Are You Using Enough Force on Breast Exams?

Article

Clinicians conducting breast examinations who don’t apply enough force during palpation risk missing deeper lesions.

Physicians conducting clinical breast examinations (CBEs) who don’t apply enough force during palpation risk missing masses, researchers discovered.

The findings illustrate the need for using sensor technology to improve clinical breast exam skills, the authors argue.

Key Points:

- Many physicians will miss deep tissue masses when conducting a breast exam because they are not applying enough force during palpation.

- The optimal palpable force for deeper lesions is between 12 and 17 newtons.

- Sensor technology could help to better train and assess physicians in conducting more accurate breast exams.

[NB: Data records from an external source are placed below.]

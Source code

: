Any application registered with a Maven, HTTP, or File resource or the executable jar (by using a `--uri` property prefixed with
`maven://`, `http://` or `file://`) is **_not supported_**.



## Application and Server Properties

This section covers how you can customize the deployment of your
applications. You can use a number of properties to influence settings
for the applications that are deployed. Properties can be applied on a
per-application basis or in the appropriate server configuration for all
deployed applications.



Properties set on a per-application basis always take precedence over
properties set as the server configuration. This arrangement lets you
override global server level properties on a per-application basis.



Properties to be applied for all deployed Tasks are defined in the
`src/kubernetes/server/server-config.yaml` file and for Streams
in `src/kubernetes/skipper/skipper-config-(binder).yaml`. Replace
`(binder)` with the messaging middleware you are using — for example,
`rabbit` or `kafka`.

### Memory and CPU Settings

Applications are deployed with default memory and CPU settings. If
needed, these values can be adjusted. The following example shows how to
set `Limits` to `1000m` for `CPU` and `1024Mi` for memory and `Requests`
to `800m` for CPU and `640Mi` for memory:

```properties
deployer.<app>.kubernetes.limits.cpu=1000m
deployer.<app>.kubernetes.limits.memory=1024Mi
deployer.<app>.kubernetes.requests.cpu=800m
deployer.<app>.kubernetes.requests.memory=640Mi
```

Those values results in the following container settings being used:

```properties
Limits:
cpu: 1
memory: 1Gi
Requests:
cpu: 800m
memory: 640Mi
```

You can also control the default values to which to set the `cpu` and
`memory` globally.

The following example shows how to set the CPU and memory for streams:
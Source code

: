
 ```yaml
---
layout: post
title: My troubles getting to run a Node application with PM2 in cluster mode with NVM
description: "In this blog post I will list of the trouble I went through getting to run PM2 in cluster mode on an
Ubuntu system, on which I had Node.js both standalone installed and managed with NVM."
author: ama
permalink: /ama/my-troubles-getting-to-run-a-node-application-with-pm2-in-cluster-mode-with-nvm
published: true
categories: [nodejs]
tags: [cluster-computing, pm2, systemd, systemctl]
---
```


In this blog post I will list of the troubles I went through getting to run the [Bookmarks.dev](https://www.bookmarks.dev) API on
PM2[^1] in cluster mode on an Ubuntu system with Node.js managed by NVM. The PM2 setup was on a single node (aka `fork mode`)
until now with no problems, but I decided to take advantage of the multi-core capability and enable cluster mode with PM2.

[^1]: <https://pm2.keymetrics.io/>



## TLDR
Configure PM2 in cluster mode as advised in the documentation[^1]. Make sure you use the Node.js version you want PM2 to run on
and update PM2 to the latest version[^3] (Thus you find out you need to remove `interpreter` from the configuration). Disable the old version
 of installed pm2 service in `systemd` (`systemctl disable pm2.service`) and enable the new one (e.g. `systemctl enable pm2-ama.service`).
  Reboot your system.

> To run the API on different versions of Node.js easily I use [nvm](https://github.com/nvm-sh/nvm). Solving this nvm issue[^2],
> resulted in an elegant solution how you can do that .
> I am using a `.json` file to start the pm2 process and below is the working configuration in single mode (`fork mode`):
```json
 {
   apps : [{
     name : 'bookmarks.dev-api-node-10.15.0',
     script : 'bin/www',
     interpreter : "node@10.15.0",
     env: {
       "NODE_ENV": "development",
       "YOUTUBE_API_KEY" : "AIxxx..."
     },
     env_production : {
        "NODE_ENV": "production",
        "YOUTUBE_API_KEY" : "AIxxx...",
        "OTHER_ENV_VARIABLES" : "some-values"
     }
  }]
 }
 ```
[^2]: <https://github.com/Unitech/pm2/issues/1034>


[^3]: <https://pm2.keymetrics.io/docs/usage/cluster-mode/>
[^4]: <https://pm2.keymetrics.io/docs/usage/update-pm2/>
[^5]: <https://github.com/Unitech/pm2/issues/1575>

"Variations in palpable force used during a CBE cannot be reliably measured by human observation alone," said Carla Pugh, MD, PhD, director of patient safety and education at University of Wisconsin Hospital and Clinics, Madison, and principal investigator of the study. "Our findings revealed that 15% of the physicians we tested were using a technique that put them at significant risk of missing deep tissue lesions near the chest wall."

The study results were discussed in a correspondence to the New England Journal of Medicine. The authors suggest that using the sensor technology could help assess clinical skills as well as allow for "objective, evidence-based training, assessment and credentialing."

For the study the researchers tested 553 physicians recruited at three annual clinical meetings in 2013 and 2014: 136 at the American Society of Breast Surgeons, 236 at the American Academy of Family Physicians, and 181 at the American College of Obstetricians and Gynecologists. The physicians were asked to perform a simulated CBE under conditions that mimicked an office visit for a patient who said she believed she had felt a mass during a self-exam, but could no longer feel it.

Physicians who pressed with a force of less than 10 newtons of force were at significant risk for missing deep-tissue masses, the authors found. If the mass was near the surface, however, accuracy did not improve by applying more force. The optimal palpable force for deeper lesions was found to be between 12 and 17 newtons.

“I want to spark a serious conversation about the potential for high-end, mastery training in the health care profession,” Pugh said in a news release. “Health care is at a critical juncture where there are huge opportunities for major information exchanges that can empower physicians and patients. Both patients and physicians will benefit from clinical-skills performance data.”